As you may have guessed, parents in the school district (and presumably across the US) are asking a lot of questions, namely why the students weren’t simply taken away from the vicinity of the squirrel. They are also questioning why the officer thought it was safe to spray mace with so many students around or prudent to harm an animal that could have just as easily been restrained by an upturned trashcan.
After the incident, animal control officers did just that—secured the squirrel and took it back to their shelter. It was cared for and released back into the wild within a few days prompting Guns.com to ask, “Now how hard was that?”
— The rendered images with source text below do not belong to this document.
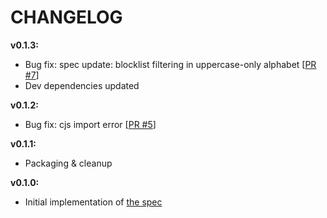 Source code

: # CHANGELOG

**v0.1.3:**
- Bug fix: spec update: blocklist filtering in uppercase-only alphabet [[PR #7](https://github.com/sqids/sqids-spec/pull/7)]
- Dev dependencies updated

**v0.1.2:**
- Bug fix: cjs import error [[PR #5](https://github.com/sqids/sqids-javascript/pull/5)]

**v0.1.1:**
- Packaging & cleanup

**v0.1.0:**
- Initial implementation of [the spec](https://github.com/sqids/sqids-spec) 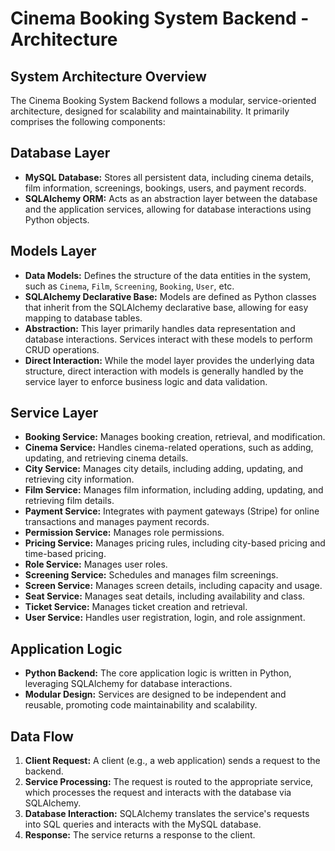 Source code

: # Cinema Booking System Backend - Architecture

## System Architecture Overview

The Cinema Booking System Backend follows a modular, service-oriented architecture, designed for scalability and maintainability. It primarily comprises the following components:

## Database Layer

-   **MySQL Database:** Stores all persistent data, including cinema details, film information, screenings, bookings, users, and payment records.
-   **SQLAlchemy ORM:** Acts as an abstraction layer between the database and the application services, allowing for database interactions using Python objects.

## Models Layer

-   **Data Models:** Defines the structure of the data entities in the system, such as `Cinema`, `Film`, `Screening`, `Booking`, `User`, etc.
-   **SQLAlchemy Declarative Base:** Models are defined as Python classes that inherit from the SQLAlchemy declarative base, allowing for easy mapping to database tables.
-   **Abstraction:** This layer primarily handles data representation and database interactions. Services interact with these models to perform CRUD operations.
-   **Direct Interaction:** While the model layer provides the underlying data structure, direct interaction with models is generally handled by the service layer to enforce business logic and data validation.

## Service Layer

-   **Booking Service:** Manages booking creation, retrieval, and modification.
-   **Cinema Service:** Handles cinema-related operations, such as adding, updating, and retrieving cinema details.
-   **City Service:** Manages city details, including adding, updating, and retrieving city information.
-   **Film Service:** Manages film information, including adding, updating, and retrieving film details.
-   **Payment Service:** Integrates with payment gateways (Stripe) for online transactions and manages payment records.
-   **Permission Service:** Manages role permissions.
-   **Pricing Service:** Manages pricing rules, including city-based pricing and time-based pricing.
-   **Role Service:** Manages user roles.
-   **Screening Service:** Schedules and manages film screenings.
-   **Screen Service:** Manages screen details, including capacity and usage.
-   **Seat Service:** Manages seat details, including availability and class.
-   **Ticket Service:** Manages ticket creation and retrieval.
-   **User Service:** Handles user registration, login, and role assignment.

## Application Logic

-   **Python Backend:** The core application logic is written in Python, leveraging SQLAlchemy for database interactions.
-   **Modular Design:** Services are designed to be independent and reusable, promoting code maintainability and scalability.

## Data Flow

1.  **Client Request:** A client (e.g., a web application) sends a request to the backend.
2.  **Service Processing:** The request is routed to the appropriate service, which processes the request and interacts with the database via SQLAlchemy.
3.  **Database Interaction:** SQLAlchemy translates the service's requests into SQL queries and interacts with the MySQL database.
4.  **Response:** The service returns a response to the client. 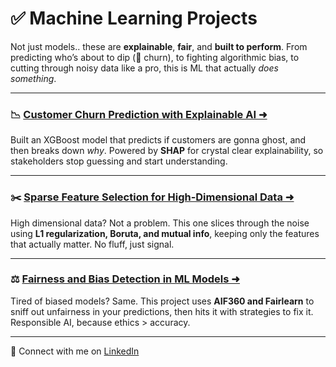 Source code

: # ✅ Machine Learning Projects

Not just models.. these are **explainable**, **fair**, and **built to perform**. From predicting who’s about to dip (👋 churn), to fighting algorithmic bias, to cutting through noisy data like a pro, this is ML that actually *does something*.

---

### 📉 [Customer Churn Prediction with Explainable AI ➜](https://github.com/lexusimni/Churn-Prediction-Explainable-AI)

Built an XGBoost model that predicts if customers are gonna ghost, and then breaks down *why*. Powered by **SHAP** for crystal clear explainability, so stakeholders stop guessing and start understanding.

---

### ✂️ [Sparse Feature Selection for High-Dimensional Data ➜](https://github.com/lexusimni/human-activity-feature-selection)

High dimensional data? Not a problem. This one slices through the noise using **L1 regularization, Boruta, and mutual info**, keeping only the features that actually matter. No fluff, just signal.

---

### ⚖️ [Fairness and Bias Detection in ML Models ➜](https://github.com/lexusimni/Fairness-Bias-Audit)

Tired of biased models? Same. This project uses **AIF360 and Fairlearn** to sniff out unfairness in your predictions, then hits it with strategies to fix it. Responsible AI, because ethics > accuracy.

---

📎 Connect with me on [LinkedIn](https://www.linkedin.com/in/alexus-glass-248061237/)
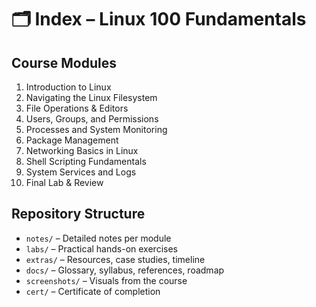 # 🗂️ Index – Linux 100 Fundamentals

## Course Modules
1. Introduction to Linux  
2. Navigating the Linux Filesystem  
3. File Operations & Editors  
4. Users, Groups, and Permissions  
5. Processes and System Monitoring  
6. Package Management  
7. Networking Basics in Linux  
8. Shell Scripting Fundamentals  
9. System Services and Logs  
10. Final Lab & Review

## Repository Structure
- `notes/` – Detailed notes per module  
- `labs/` – Practical hands-on exercises  
- `extras/` – Resources, case studies, timeline  
- `docs/` – Glossary, syllabus, references, roadmap  
- `screenshots/` – Visuals from the course  
- `cert/` – Certificate of completion
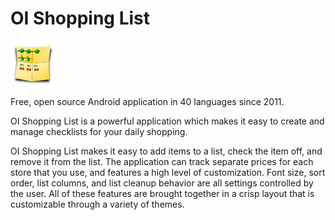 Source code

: # OI Shopping List

![logo](ShoppingList/src/main/res/drawable-hdpi-v5/ic_launcher_shoppinglist.png)

Free, open source Android application in 40 languages since 2011.

OI Shopping List is a powerful application which makes it easy to create and manage checklists for your daily shopping.

OI Shopping List makes it easy to add items to a list, check the item off, and remove it from the list.
The application can track separate prices for each store that you use, and features a high level of customization.
Font size, sort order, list columns, and list cleanup behavior are all settings controlled by the user.
All of these features are brought together in a crisp layout that is customizable through a variety of themes.
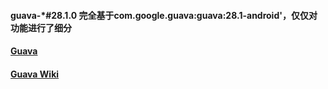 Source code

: #### guava-*#28.1.0 完全基于com.google.guava:guava:28.1-android'，仅仅对功能进行了细分

#### [Guava](https://github.com/google/guava/)
#### [Guava Wiki](https://github.com/google/guava/wiki) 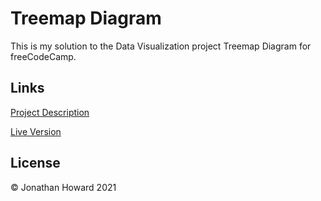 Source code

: # Treemap Diagram

This is my solution to the Data Visualization project Treemap Diagram for freeCodeCamp.

## Links

[Project Description](https://www.freecodecamp.org/learn/data-visualization/data-visualization-projects/visualize-data-with-a-treemap-diagram)

[Live Version](https://jonathanhhoward.github.io/treemap-diagram/)

## License

&copy; Jonathan Howard 2021
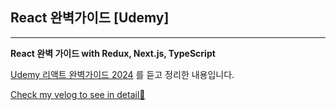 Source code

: ## React 완벽가이드 [Udemy]

---

**React 완벽 가이드 with Redux, Next.js, TypeScript**

[Udemy 리액트 완벽가이드 2024](https://www.udemy.com/course/best-react) 를 듣고 정리한 내용입니다.

[Check my velog to see in detail👀](https://velog.io/@gonn-i/series/React-%EC%99%84%EB%B2%BD-%EA%B0%80%EC%9D%B4%EB%93%9C)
Though hunters may traditionally be a community at odds with the animal right’s agenda, its important to remember our sports’ underlying philosophy—the Sportsman’s Code of Ethics—and a major tenet of this code is showing reverence to wildlife. Hunters that adhere to the Code believe that when you kill an animal, it should be taken as cleanly and as humanely as possible and to do it otherwise is a dishonor (if not a painful and cathartic reality at times).
Taking an animal cleanly requires us to wait, to choose shots and to pass on animals and, if there’s any parallels to be drawn between the Hunter’s Code of Ethics and this incident in Texas, we would all do well to remember it’s ultimately our own choices in the woods (and in life) that determine whether or not we are acting honorably, regardless of our intentions.